This episode is an in-depth look into the shady underworld of the Mob. Starting with the government’s prohibition of alcohol that gave the mob its foothold in the underbelly of America, to the illicit high-stakes drug wars that take place on the streets of today, in this second episode we see the gangsters and thugs that rose to notoriety within the violent world of organized crime.

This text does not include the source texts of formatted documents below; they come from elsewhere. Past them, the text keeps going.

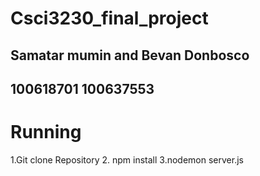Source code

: # Csci3230_final_project
## Samatar mumin and Bevan Donbosco
## 100618701 100637553

# Running
1.Git clone Repository
2. npm install
3.nodemon server.js
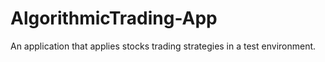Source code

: # AlgorithmicTrading-App
 An application that applies stocks trading strategies in a test environment.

As suggested by the scene titles, this deals with the early days of the mob, primarily through the profits gleaned during the ‘prohibition’ era. It covers the rise and fall of Capone and the Chicago mob, built on the back of the temperance movement. The effect of the Depression is also touched upon in the Capone story. The programme also deals with the involvement of city officials (within the police department and civic positions) with figures from the mafia, and the lengths taken to address both the problems with illegal stills and internal corruption.

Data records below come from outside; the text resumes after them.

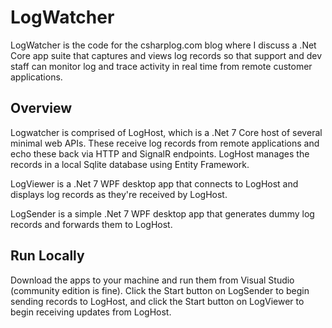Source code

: # LogWatcher

LogWatcher is the code for the csharplog.com blog where I discuss a .Net Core app suite that captures and views log records so that support and dev staff can monitor log and trace activity in real time from remote customer applications.

## Overview
Logwatcher is comprised of LogHost, which is a .Net 7 Core host of several minimal web APIs. These receive log records from remote applications and echo these back via HTTP and SignalR endpoints. LogHost manages the records in a local Sqlite database using Entity Framework.

LogViewer is a .Net 7 WPF desktop app that connects to LogHost and displays log records as they're received by LogHost.

LogSender is a simple .Net 7 WPF desktop app that generates dummy log records and forwards them to LogHost.

## Run Locally

Download the apps to your machine and run them from Visual Studio (community edition is fine). Click the Start button on LogSender to begin sending records to LogHost, and click the Start button on LogViewer to begin receiving updates from LogHost.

As with the first episode, there is extensive archive footage and interviews with ‘primary source’ figures such as Vincent Persiante, a retired detective, who expounds on the ingenuity of the bootleggers. Naturally, the St Valentines Day Massacre of 1929 is discussed in detail. Tony Berardi, a young photographer at the time, recounts his experience of the massacre, the aftermath of which he captured on film.

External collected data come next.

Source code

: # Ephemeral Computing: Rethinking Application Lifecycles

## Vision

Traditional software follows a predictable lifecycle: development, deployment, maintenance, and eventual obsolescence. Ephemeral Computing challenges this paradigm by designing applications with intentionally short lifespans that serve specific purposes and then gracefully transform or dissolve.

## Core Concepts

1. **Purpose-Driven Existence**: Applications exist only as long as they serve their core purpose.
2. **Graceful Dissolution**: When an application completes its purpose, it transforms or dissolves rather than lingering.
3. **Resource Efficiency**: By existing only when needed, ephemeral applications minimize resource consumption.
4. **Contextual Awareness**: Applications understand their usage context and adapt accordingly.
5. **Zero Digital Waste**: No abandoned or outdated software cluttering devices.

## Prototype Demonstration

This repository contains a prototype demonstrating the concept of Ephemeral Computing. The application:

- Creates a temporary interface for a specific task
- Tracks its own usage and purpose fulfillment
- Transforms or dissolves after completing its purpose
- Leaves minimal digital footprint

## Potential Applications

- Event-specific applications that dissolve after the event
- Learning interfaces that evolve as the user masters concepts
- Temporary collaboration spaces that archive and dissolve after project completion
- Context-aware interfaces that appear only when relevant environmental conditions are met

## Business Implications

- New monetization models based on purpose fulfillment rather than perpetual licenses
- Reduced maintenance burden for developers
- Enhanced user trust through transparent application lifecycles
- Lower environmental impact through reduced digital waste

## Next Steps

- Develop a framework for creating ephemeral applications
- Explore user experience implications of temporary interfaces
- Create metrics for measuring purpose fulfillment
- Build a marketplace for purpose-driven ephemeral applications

Despite the fall of Capone and the end of Prohibition, Chicago’s mafia continued to flourish under a succession of bosses, including Tony Acardo, shown being interviewed by Robert Kennedy in the sixties. With this we are introduced to another infamous figure from the underworld – Sam Giancanna. His story is told by Roemer and the usual abundance of contemporary footage. Roemer’s accounts are fascinating. The documentary even has interviews with Judith Exner, Giancanna’s former mistress, giving a further perspective on a hugely significant figure within the history of the mafia and a man who is intergral to the story of the Kennedys.
As such, the election of Kennedy and the Cuban missile crisis are explained in terms of their relationship to the mafia. This follows through to the death of Giancanna in 1975 and a bloody period in Chicago’s history. Fratianni was at his peak at the same time, and recounts the problems with the Chicago mob in the seventies and how they affected him. Dave Shiffers of the Chicago police summarises by saying that over the last 50 years, organized crime has increased dramatically, it is just better hidden with fewer high profile figures.